| EXERCISE DETAILS |
Please copy out the entries below exactly, beginning with the line that contains "and many builtin" and ending with the line that contains "language. Why is", and include nothing outside that span.

Stored data:

□ □ □ □ □

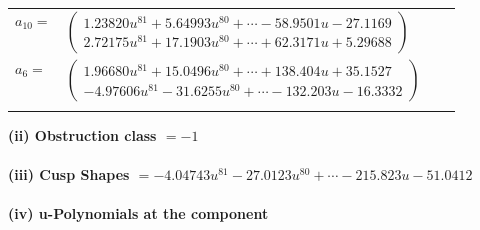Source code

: \documentclass[1p]{elsarticle_modified}
\theoremstyle{definition}
\begin{document}
\begin{tabular}{m{7pt} m{180pt} m{7pt} m{180pt} }
\flushright $a_{10}=$&$\begin{pmatrix}1.23820 u^{81}+5.64993 u^{80}+\cdots-58.9501 u-27.1169\\2.72175 u^{81}+17.1903 u^{80}+\cdots+62.3171 u+5.29688\end{pmatrix}$ \\
\flushright $a_{6}=$&$\begin{pmatrix}1.96680 u^{81}+15.0496 u^{80}+\cdots+138.404 u+35.1527\\-4.97606 u^{81}-31.6255 u^{80}+\cdots-132.203 u-16.3332\end{pmatrix}$\\&\end{tabular}
\flushleft \textbf{(ii) Obstruction class $= -1$}\\~\\
\flushleft \textbf{(iii) Cusp Shapes $= -4.04743 u^{81}-27.0123 u^{80}+\cdots-215.823 u-51.0412$}\\~\\
\newpage\renewcommand{\arraystretch}{1}
\flushleft \textbf{(iv) u-Polynomials at the component}\newline \\
\end{document}
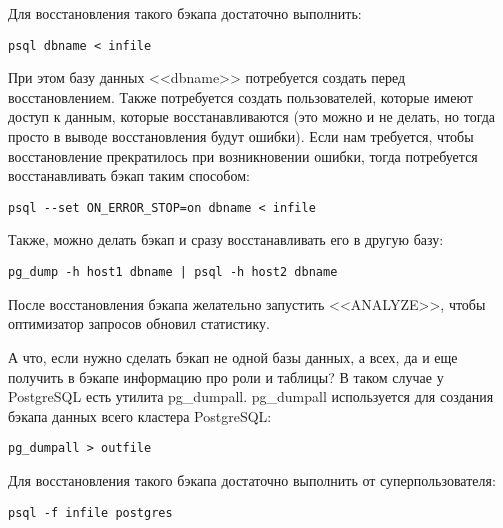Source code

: Для восстановления такого бэкапа достаточно выполнить:
\begin{lstlisting}[label=lst:backups2,caption=Восстанавливаем бэкап]
psql dbname < infile
\end{lstlisting}

При этом базу данных <<dbname>> потребуется создать перед восстановлением. Также потребуется создать пользователей,
которые имеют доступ к данным, которые восстанавливаются (это можно и не делать, но тогда просто в выводе восстановления будут ошибки).
Если нам требуется, чтобы восстановление прекратилось при возникновении ошибки, тогда потребуется восстанавливать бэкап таким способом:
\begin{lstlisting}[label=lst:backups3,caption=Восстанавливаем бэкап]
psql --set ON_ERROR_STOP=on dbname < infile
\end{lstlisting}

Также, можно делать бэкап и сразу восстанавливать его в другую базу:
\begin{lstlisting}[label=lst:backups4,caption=Бекап в другую БД]
pg_dump -h host1 dbname | psql -h host2 dbname
\end{lstlisting}

После восстановления бэкапа желательно запустить <<ANALYZE>>, чтобы оптимизатор запросов обновил статистику.

А что, если нужно сделать бэкап не одной базы данных, а всех, да и еще получить в бэкапе информацию про роли и таблицы?
В таком случае у PostgreSQL есть утилита pg\_dumpall. pg\_dumpall используется для создания бэкапа данных всего кластера PostgreSQL:
\begin{lstlisting}[label=lst:backups5,caption=Бекап кластера PostgreSQL]
pg_dumpall > outfile
\end{lstlisting}

Для восстановления такого бэкапа достаточно выполнить от суперпользователя:
\begin{lstlisting}[label=lst:backups6,caption=Восстановления бэкапа PostgreSQL]
psql -f infile postgres
\end{lstlisting}

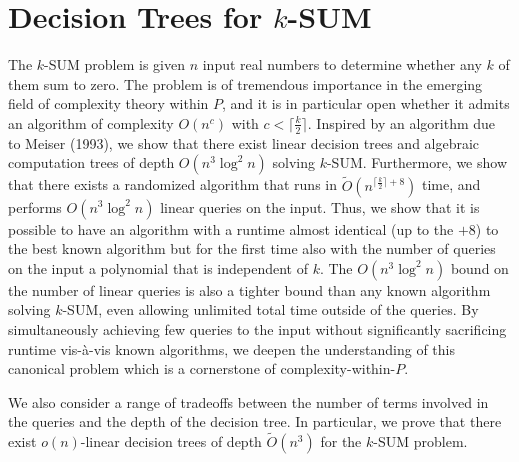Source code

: \part{Decision Trees for $k$-SUM}

The $k$-SUM problem is given $n$ input real numbers to determine whether any
$k$ of them sum to zero. The problem is of tremendous importance in the
emerging field of complexity theory within $P$, and it is in particular open
whether it admits an algorithm of complexity $O(n^c)$ with $c<\lceil
\frac{k}{2} \rceil$. Inspired by an algorithm due to Meiser (1993), we show
that there exist linear decision trees and algebraic computation trees of depth
$O(n^3\log^2 n)$ solving $k$-SUM. Furthermore, we show that there exists a
randomized algorithm that runs in $\tilde{O}(n^{\lceil\frac{k}{2}\rceil+8})$ time,
and performs $O(n^3\log^2 n)$ linear queries on the input. Thus, we show that
it is possible to have an algorithm with a runtime almost identical (up to the
$+8$) to the best known algorithm but for the first time also with the number
of queries on the input a polynomial that is independent of $k$. The
$O(n^3\log^2 n)$ bound on the number of linear queries is also a tighter bound
than any known algorithm solving $k$-SUM, even allowing unlimited total time
outside of the queries.
By simultaneously achieving few queries to the input without significantly
sacrificing runtime vis-\`{a}-vis known algorithms, we deepen the understanding
of this canonical problem which is a cornerstone of complexity-within-$P$.

We also consider a range of tradeoffs between the number of terms involved in
the queries and the depth of the decision tree. In particular, we prove that
there exist $o(n)$-linear decision trees of depth $\tilde{O}(n^3)$ for the
$k$-SUM problem.






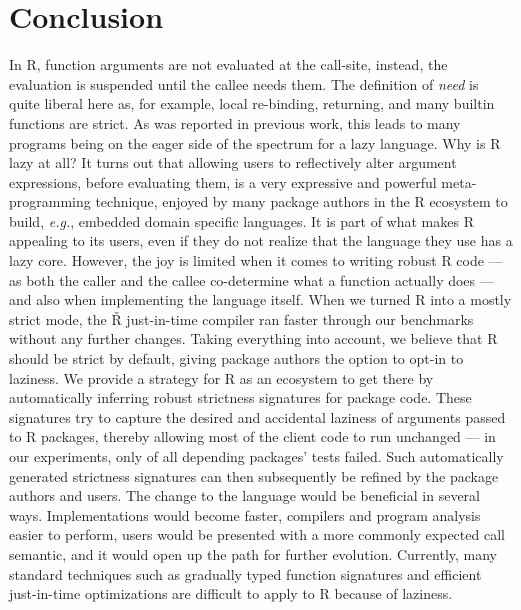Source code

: \documentclass[review,creen,acmsmall]{acmart}
\renewcommand{\Rsh}{{\sf\v R}\xspace}
\newcommand{\eg}{\emph{e.g.},\xspace}
\begin{document}
\section{Conclusion}\label{sec:conclusion}

In R, function arguments are not evaluated at the call-site, instead, the
evaluation is suspended until the callee needs them. The definition of
\emph{need} is quite liberal here as, for example, local re-binding, returning,
and many builtin functions are strict. As was reported in previous work, this
leads to many programs being on the eager side of the spectrum for a lazy
language. Why is R lazy at all? It turns out that allowing users to reflectively
alter argument expressions, before evaluating them, is a very expressive and
powerful meta-programming technique, enjoyed by many package authors in the R
ecosystem to build, \eg embedded domain specific languages. It is part of
what makes R appealing to its users, even if they do not realize that the
language they use has a lazy core. However, the joy is limited when it comes to
writing robust R code --- as both the caller and the callee co-determine what a function
actually does --- and also when implementing the language itself. When we turned
R into a mostly strict mode, the \Rsh just-in-time compiler ran
\speedupRshStrict faster through our benchmarks without any further changes.
Taking everything into account, we believe that R should be strict by default,
giving package authors the option to opt-in to laziness. We provide a strategy
for R as an ecosystem to get there by automatically inferring robust strictness
signatures for package code. These signatures try to capture the desired and
accidental laziness of arguments passed to R packages, thereby allowing most of
the client code to run unchanged --- in our experiments, only \robustnesResult of
all depending packages' tests failed. Such automatically generated strictness
signatures can then subsequently be refined by the package authors and users.
The change to the language would be beneficial in several ways. Implementations
would become faster, compilers and program analysis easier to perform, users
would be presented with a more commonly expected call semantic, and it would open
up the path for further evolution. Currently, many standard techniques such as
gradually typed function signatures and efficient just-in-time optimizations are
difficult to apply to R because of laziness.


\end{document}
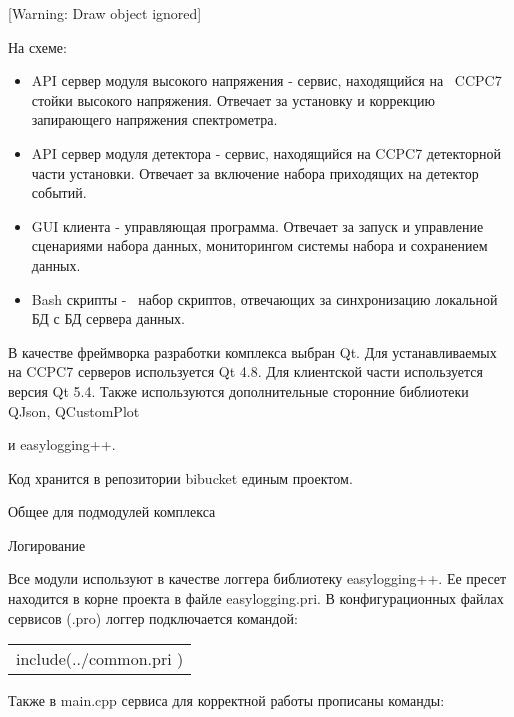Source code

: \documentclass{article}
\begin{document}
[Warning: Draw object ignored]

На схеме:

\begin{itemize}
\item API сервер модуля высокого напряжения - сервис, находящийся на \ CCPC7 стойки высокого напряжения. Отвечает за установку и коррекцию запирающего напряжения спектрометра.
\item API сервер модуля детектора - сервис, находящийся на CCPC7 детекторной части установки. Отвечает за включение набора приходящих на детектор событий.
\item GUI клиента - управляющая программа. Отвечает за запуск и управление сценариями набора данных, мониторингом системы набора и сохранением данных.
\item Bash скрипты - \ набор скриптов, отвечающих за синхронизацию локальной БД с БД сервера данных.
\end{itemize}

\bigskip

В качестве фреймворка разработки комплекса выбран Qt. Для устанавливаемых на CCPC7 серверов используется Qt 4.8. Для клиентской части используется версия Qt 5.4. Также используются дополнительные сторонние библиотеки QJson, QCustomPlot

и easylogging++.


\bigskip

Код хранится в репозитории bibucket единым проектом.

Общее для подмодулей комплекса

Логирование

Все модули используют в качестве логгера библиотеку easylogging++. Ее пресет находится в корне проекта в файле easylogging.pri. В конфигурационных файлах сервисов (.pro) логгер подключается командой:

\begin{flushleft}
\tablefirsthead{}
\tablehead{}
\tabletail{}
\tablelasttail{}
\begin{supertabular}{m{6.19136in}}
include(../common.pri )\\
\end{supertabular}
\end{flushleft}
Также в main.cpp сервиса для корректной работы прописаны команды:
\end{document}
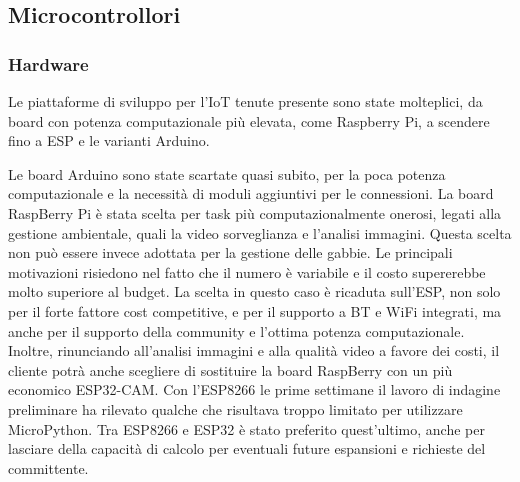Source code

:         \subsection{Microcontrollori}
        \subsubsection{Hardware}
        Le piattaforme di sviluppo per l'IoT tenute presente sono state molteplici, da board con potenza computazionale più elevata, come Raspberry Pi, a scendere fino a ESP e le varianti Arduino. 
        
        Le board Arduino sono state scartate quasi subito, per la poca potenza computazionale e la necessità di moduli aggiuntivi per le connessioni. 
        La board RaspBerry Pi è stata scelta per task più computazionalmente onerosi, legati alla gestione ambientale, quali la video sorveglianza e l'analisi immagini. 
        Questa scelta non può essere invece adottata per la gestione delle gabbie. Le principali motivazioni risiedono nel fatto che il numero è variabile e il costo supererebbe molto superiore al budget. 
        La scelta in questo caso è ricaduta sull'ESP, non solo per il forte fattore cost competitive, e per il supporto a BT e WiFi integrati, ma anche per il supporto della community e l'ottima potenza computazionale. Inoltre, rinunciando all'analisi immagini e alla qualità video a favore dei costi, il cliente potrà anche scegliere di sostituire la board RaspBerry con un più economico ESP32-CAM.
        Con l'ESP8266 le prime settimane il lavoro di indagine preliminare ha rilevato qualche che risultava troppo limitato per utilizzare MicroPython.
        Tra ESP8266 e ESP32 è stato preferito quest'ultimo, anche per lasciare della capacità di calcolo per eventuali future espansioni e richieste del committente. 
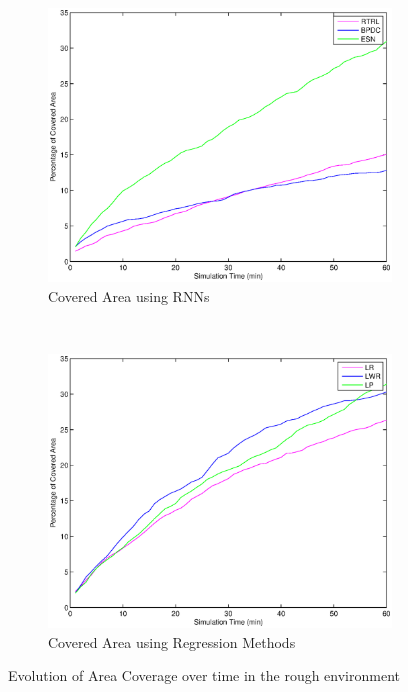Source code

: \documentclass[msc,ai,logo]{infthesis}
\begin{document}
\begin{figure}[H]
        \centering
        \begin{subfigure}[b]{0.49\textwidth}
                \centering
                \includegraphics[width=\textwidth]{RNN_10_AREA.eps}
                \caption{Covered Area using RNNs}
              \label{fig:RNN_10_AREA}  
        \end{subfigure}%
        ~ %
        \begin{subfigure}[b]{0.49\textwidth}
                \centering
                \includegraphics[width=\textwidth]{LR_10_AREA.eps}
                \caption{Covered Area using Regression Methods}
               \label{fig:LR_10_AREA}  
        \end{subfigure}
        \caption{Evolution of Area Coverage over time in the rough environment}
  \label{fig:10_AREA}
\end{figure}
\end{document}
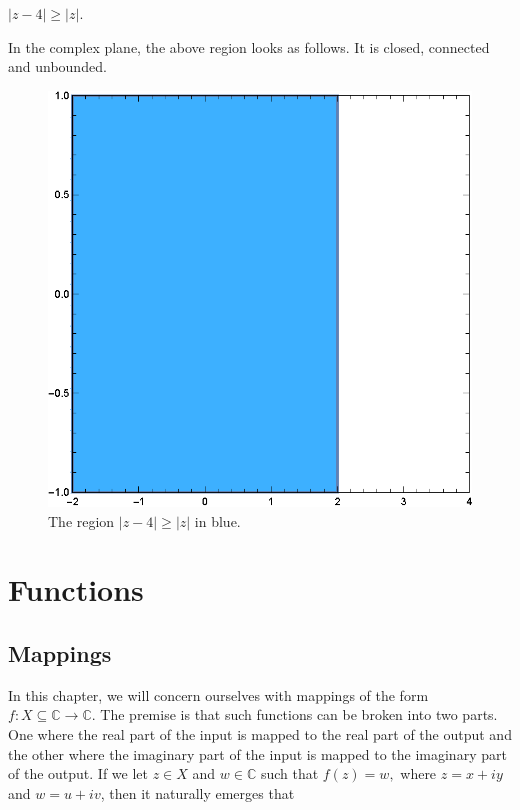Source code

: \documentclass[12pt]{book}
\begin{document}
\begin{exmp}
    $|z - 4| \geq |z|.$
\end{exmp}
In the complex plane, the above region looks as follows. It is closed, connected and unbounded.
\begin{figure}[H]
    \centering
    \includegraphics[scale = 0.7]{./figs/chapter_1/region_plot_4.eps}
    \caption{The region $|z - 4| \geq |z|$ in blue.}
\end{figure}

\chapter{Functions}
\section{Mappings}
In this chapter, we will concern ourselves with mappings of the form $f: X \subseteq \mathbb{C} \rightarrow \mathbb{C}.$ The premise is that such functions can be broken into two parts. One where the real part of the input is mapped to the real part of the output and the other where the imaginary part of the input is mapped to the imaginary part of the output. If we let $z \in X$ and  $w \in \mathbb{C}$ such that $f(z) = w,$ where $z = x + iy$ and $w = u + iv$, then it naturally emerges that
\end{document}
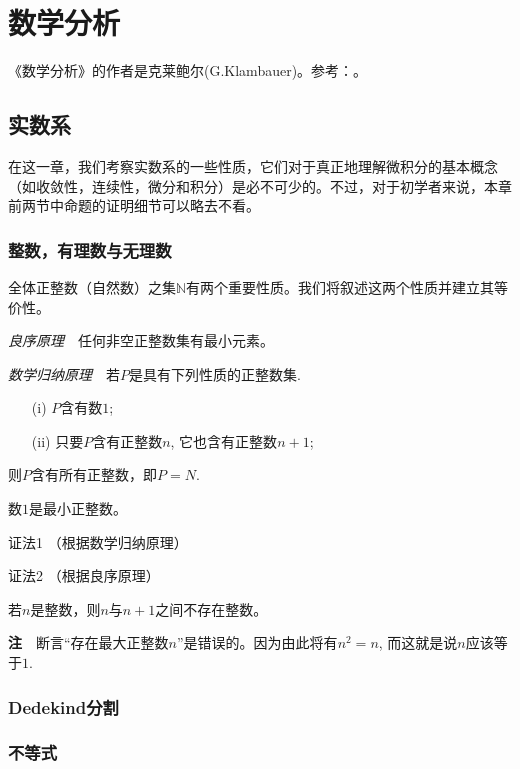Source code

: \part{数学分析}
《数学分析》的作者是克莱鲍尔(G.Klambauer)。参考：\cite{MathematicalAnalysisKlambauer1981}。

\chapter{实数系}\label{ch01001}
在这一章，我们考察实数系的一些性质，它们对于真正地理解微积分的基本概念（如收敛性，连续性，微分和积分）是必不可少的。不过，对于初学者来说，本章前两节中命题的证明细节可以略去不看。

\section{整数，有理数与无理数}\label{sec0100101}
全体正整数（自然数）之集$\mathbb{N}$有两个重要性质。我们将叙述这两个性质并建立其等价性。

\emph{良序原理}\ \ 任何非空正整数集有最小元素。

\emph{数学归纳原理}\ \ 若$P$是具有下列性质的正整数集.
\begin{enumerate}
\item[(i)] $P$含有数$1$;
\item[(ii)] 只要$P$含有正整数$n$, 它也含有正整数$n+1$;
\end{enumerate}
则$P$含有所有正整数，即$P = N$.

\begin{proposition}{}{}
数$1$是最小正整数。
\end{proposition}

证法1 （根据数学归纳原理）

证法2 （根据良序原理）

\begin{corollary}{}{}
若$n$是整数，则$n$与$n+1$之间不存在整数。
\end{corollary}

\textbf{注}\ \ 断言“存在最大正整数$n$”是错误的。因为由此将有$n^2=n$, 而这就是说$n$应该等于$1$.

\section{Dedekind分割}\label{sec0100102}


\section{不等式}\label{sec0100103}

□ □ □ □ □

| ANSWER BOX |
and many builtin functions are strict. As was reported in previous work, this
leads to many programs being on the eager side of the spectrum for a lazy
language. Why is R lazy at all? It turns out that allowing users to reflectively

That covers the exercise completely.